Yes, I did some comparisons between a reprint of an edition of the Great Bible printed in 1540 and the 1611 KJV. My 400 word count is based on comparisons in the book of Psalms, Proverbs, and Acts.
Some scholars had pointed out the fact that there were some differences because the Great Bible had followed the Latin Vulgate in some places.
John Eadie maintained that the Great Bible "has interspersed through it a great variety of paraphrastic and supplementary clauses from the Vulgate" (English Bible, p. 383). John Eadie also affirmed that “there are more than seventy such additions in the book of Psalms” (p. 385). Henry Swete noted that many of the peculiarities of the Psalms in the Great Bible may be traced to the Septuagint "through the Gallican Psalter incorporated in the Vulgate" (Introduction to O.T. in Greek, p. 99).

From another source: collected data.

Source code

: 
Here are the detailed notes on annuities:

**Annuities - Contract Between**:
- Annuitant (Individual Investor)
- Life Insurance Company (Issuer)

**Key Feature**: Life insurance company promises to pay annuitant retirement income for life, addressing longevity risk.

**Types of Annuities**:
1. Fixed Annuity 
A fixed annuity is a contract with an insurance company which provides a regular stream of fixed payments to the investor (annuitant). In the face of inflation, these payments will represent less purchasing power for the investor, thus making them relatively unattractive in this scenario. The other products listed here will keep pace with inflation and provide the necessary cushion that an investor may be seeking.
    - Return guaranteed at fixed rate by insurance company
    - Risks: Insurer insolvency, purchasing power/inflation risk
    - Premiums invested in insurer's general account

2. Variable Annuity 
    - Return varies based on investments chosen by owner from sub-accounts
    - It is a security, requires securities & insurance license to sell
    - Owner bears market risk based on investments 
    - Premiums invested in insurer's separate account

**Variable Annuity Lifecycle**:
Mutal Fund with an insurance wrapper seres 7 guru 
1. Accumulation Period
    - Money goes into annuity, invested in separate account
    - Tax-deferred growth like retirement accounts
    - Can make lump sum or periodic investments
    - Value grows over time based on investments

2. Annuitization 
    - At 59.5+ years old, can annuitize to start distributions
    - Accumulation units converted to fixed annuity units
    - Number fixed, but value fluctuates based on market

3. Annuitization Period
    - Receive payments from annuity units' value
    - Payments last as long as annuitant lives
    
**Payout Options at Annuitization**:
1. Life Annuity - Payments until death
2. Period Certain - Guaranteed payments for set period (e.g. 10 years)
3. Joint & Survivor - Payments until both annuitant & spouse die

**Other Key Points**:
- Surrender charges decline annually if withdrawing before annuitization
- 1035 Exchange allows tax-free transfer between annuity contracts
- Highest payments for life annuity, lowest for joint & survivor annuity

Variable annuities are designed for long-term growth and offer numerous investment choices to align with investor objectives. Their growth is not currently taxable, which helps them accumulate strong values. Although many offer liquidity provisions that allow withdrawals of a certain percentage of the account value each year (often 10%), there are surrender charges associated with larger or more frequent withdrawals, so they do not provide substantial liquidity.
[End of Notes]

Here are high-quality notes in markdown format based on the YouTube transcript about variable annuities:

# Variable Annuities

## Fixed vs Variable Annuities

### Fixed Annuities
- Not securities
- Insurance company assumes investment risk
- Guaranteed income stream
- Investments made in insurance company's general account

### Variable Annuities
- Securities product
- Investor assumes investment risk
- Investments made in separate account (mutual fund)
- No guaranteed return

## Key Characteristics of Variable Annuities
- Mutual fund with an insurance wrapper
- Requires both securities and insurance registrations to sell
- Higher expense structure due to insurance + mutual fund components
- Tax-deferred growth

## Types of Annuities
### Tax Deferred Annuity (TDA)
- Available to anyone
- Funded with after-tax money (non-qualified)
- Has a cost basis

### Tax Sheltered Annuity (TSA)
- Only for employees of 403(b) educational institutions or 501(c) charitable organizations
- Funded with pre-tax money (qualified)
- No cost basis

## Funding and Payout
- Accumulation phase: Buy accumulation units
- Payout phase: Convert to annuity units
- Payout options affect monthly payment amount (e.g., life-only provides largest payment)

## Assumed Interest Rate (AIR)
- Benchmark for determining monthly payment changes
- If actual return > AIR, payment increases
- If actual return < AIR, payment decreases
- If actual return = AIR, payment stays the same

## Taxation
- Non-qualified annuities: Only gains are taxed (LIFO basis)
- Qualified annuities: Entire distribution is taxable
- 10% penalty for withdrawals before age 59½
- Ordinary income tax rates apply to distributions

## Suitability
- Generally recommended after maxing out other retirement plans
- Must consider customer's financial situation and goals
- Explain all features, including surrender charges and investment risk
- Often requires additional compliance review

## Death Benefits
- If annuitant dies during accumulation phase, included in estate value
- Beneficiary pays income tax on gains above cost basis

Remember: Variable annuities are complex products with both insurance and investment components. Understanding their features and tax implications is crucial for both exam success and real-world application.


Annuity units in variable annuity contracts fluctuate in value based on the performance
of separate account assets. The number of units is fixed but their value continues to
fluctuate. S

At the end of Psalm 13:6, the 1540 Great Bible added the following sentence: “Yea I will praise the name of the Lord the most high.” In Psalm 14, the Great Bible (also 1535 Coverdale's Bible) has three additional verses which are not in the KJV. These three verses from the Latin Vulgate are also in the Douay-Rheims Bible [numbered Psalm 13 in Douay-Rheims]. The 1540 Great Bible added words found in the Septuagint at Psalm 17:9 [“to take away my soul”]. In his introduction to a reprint of Coverdale's Bible, S. L. Greenslade observed that at Psalm 29:1, "Great 1540 adds to 1535 the Vulgate 'Bring young rams unto the Lord,' which has Septuagint but not Hebrew authority" (p. 24). At the end of Psalm 33:10, the 1540 edition included this extra phrase: “and casteth out the counsels of princes.” The 1540 Great Bible added the words “in the gates of the daughter Sion” at the end of Psalm 73. In Psalm 92:13 after “in the courts,” the 1540 Great Bible added the words “of the house.” The 1540 Great Bible added at the end of Psalm 111 the following: “Praise the Lord for the returning again of Aggeus and Zachary the prophets.” Another addition is found at the end of Psalm 132:4 [“neither the temples of my head to take any rest”]. An addition is also found in the 1540 Great Bible at the end of Psalm 134:1 [“even in the courts of the house of our God”]. At the end of Psalm 136, the 1540 Great Bible has the following addition or verse not in the KJV: “O gave thanks to the Lord of Lords, for his mercy endureth for ever.” In just these examples out of the seventy claimed additions, this edition of the Great Bible already has over one hundred forty words in Psalms that are not in the KJV.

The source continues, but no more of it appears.